Starting a business is asking for trouble. Because, unfortunately, trouble of one sort or another will be visited upon every entrepreneur. Be it bad debts, supplier disputes, employee fraud, cyber-security breaches, client complaints, industrial accidents, fires, floods, order cancellations, equipment malfunctions, terrible weather, partners falling out, budget overruns or a thousand other problems . . . running a company is a vale of tears, a series of trials and tribulations to test the most optimistic character. So, unless you are resilient by nature, do not apply for the position.
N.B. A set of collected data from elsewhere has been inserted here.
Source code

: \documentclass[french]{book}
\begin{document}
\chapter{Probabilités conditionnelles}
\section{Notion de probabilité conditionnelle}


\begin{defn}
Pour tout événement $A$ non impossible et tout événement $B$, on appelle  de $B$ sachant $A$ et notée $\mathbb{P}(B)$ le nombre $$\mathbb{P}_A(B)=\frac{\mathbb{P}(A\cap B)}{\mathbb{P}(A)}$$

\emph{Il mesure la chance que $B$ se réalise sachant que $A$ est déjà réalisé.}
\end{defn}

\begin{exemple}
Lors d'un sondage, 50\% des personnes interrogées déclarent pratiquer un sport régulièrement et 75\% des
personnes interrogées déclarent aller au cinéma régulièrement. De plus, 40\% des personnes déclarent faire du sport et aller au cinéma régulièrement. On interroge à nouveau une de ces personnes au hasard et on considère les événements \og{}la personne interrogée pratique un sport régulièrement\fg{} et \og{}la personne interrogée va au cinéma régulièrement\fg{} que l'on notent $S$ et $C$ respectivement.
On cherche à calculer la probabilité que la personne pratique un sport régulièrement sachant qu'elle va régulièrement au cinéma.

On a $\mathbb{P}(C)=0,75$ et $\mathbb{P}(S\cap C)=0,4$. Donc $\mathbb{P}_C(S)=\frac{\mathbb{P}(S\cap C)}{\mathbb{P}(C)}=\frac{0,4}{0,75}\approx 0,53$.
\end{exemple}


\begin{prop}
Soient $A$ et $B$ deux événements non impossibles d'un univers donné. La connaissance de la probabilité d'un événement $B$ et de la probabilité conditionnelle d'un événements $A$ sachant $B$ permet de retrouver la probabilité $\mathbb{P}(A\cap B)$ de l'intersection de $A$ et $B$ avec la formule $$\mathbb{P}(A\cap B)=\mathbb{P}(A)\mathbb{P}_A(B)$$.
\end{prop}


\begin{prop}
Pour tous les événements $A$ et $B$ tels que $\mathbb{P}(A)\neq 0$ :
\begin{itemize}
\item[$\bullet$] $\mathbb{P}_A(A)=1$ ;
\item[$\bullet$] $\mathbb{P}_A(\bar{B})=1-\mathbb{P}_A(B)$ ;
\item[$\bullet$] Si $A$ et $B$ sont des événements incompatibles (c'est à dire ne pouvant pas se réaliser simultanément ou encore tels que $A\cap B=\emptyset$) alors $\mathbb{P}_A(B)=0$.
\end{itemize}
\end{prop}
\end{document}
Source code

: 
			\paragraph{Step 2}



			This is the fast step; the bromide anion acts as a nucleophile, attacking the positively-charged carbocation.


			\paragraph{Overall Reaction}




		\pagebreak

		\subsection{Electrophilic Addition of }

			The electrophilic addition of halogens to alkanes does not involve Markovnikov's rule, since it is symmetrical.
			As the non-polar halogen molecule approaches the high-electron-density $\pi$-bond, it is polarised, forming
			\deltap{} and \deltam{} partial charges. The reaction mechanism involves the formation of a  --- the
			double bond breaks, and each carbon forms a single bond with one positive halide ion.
None of these challenges will be highlighted in any business plan. Indeed, they are rarely mentioned at all. They are, however, the very warp and weft of an entrepreneurial life, and these crises cannot be delegated or ignored. If you are the owner and chief executive then you must roll up your sleeves and overcome the difficulties.
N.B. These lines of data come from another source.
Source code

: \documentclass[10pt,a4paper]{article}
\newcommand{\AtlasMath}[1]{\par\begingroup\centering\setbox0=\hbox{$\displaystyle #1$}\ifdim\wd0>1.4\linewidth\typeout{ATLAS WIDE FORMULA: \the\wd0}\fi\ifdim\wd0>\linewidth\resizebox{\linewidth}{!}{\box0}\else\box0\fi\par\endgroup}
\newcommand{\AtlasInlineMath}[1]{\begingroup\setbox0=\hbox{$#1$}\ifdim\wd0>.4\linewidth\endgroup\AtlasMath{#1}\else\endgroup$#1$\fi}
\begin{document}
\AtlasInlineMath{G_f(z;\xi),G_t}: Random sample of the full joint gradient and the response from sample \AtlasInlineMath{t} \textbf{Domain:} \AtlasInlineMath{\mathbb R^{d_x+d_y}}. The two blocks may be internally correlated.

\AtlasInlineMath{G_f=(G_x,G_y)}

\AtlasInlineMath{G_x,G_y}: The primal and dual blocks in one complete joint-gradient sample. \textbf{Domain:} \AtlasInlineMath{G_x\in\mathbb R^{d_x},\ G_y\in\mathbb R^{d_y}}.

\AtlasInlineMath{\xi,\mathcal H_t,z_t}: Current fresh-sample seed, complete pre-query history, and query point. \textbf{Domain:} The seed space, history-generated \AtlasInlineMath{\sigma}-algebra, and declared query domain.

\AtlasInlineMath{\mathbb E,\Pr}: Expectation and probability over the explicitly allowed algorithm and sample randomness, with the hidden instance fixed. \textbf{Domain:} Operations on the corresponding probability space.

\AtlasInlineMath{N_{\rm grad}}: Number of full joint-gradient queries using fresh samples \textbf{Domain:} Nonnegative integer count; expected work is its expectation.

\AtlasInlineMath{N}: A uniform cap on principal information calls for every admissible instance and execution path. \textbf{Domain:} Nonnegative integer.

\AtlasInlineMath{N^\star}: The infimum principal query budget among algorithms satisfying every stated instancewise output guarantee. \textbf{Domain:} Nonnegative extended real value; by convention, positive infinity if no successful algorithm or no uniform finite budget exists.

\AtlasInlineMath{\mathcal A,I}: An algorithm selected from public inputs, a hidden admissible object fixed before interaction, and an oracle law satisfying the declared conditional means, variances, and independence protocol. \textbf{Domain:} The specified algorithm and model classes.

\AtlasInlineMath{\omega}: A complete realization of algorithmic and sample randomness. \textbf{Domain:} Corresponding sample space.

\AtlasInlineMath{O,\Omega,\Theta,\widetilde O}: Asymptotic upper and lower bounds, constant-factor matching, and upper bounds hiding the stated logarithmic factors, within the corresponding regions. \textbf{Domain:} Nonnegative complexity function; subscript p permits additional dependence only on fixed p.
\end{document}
Of course, there are times of transcendence — great moments of achievement and victory — and plenty of fun and satisfaction to be had being your own boss. You have the pride of ownership and the creative delight of building something meaningful, generating employment and making customers happy.
However, no one embarking on a start-up should be under the illusion that success will be easy or quick. Indeed, it may never arrive.
Patience and stamina are essential attributes for those who choose to commence the journey — along with an ability to cope with the inevitable setbacks and disappointments.
There is a 21st-century myth among too many founders that business triumph is almost guaranteed within a couple of years. In reality, almost every worthwhile enterprise takes at least five years to develop — and a 10-year marathon is more typical.
In fact, I often think that every founder should learn how to lose money. Not because this is the purpose of any business, but because it is almost certain to happen — especially in the early years.
Having the confidence and spirit to push ahead, despite losses and errors, is a prerequisite for those who want to be entrepreneurs. Sales and profits come slowly and painfully, and economic cycles have to be navigated. Meanwhile, competitors attack relentlessly, and most things are much harder and take longer than you first imagined.
Capitalism is all about creative destruction, and any investor who tells you all his ventures have made money isn’t trying very hard — or is lying.
Innovation is especially fraught and perilous, but it is the principal engine of progress in society — the driver of rising living standards. Without it, we are consigned to stagnation.
It is the riskier stuff that provides the most excitement, and the greatest rewards when it takes off.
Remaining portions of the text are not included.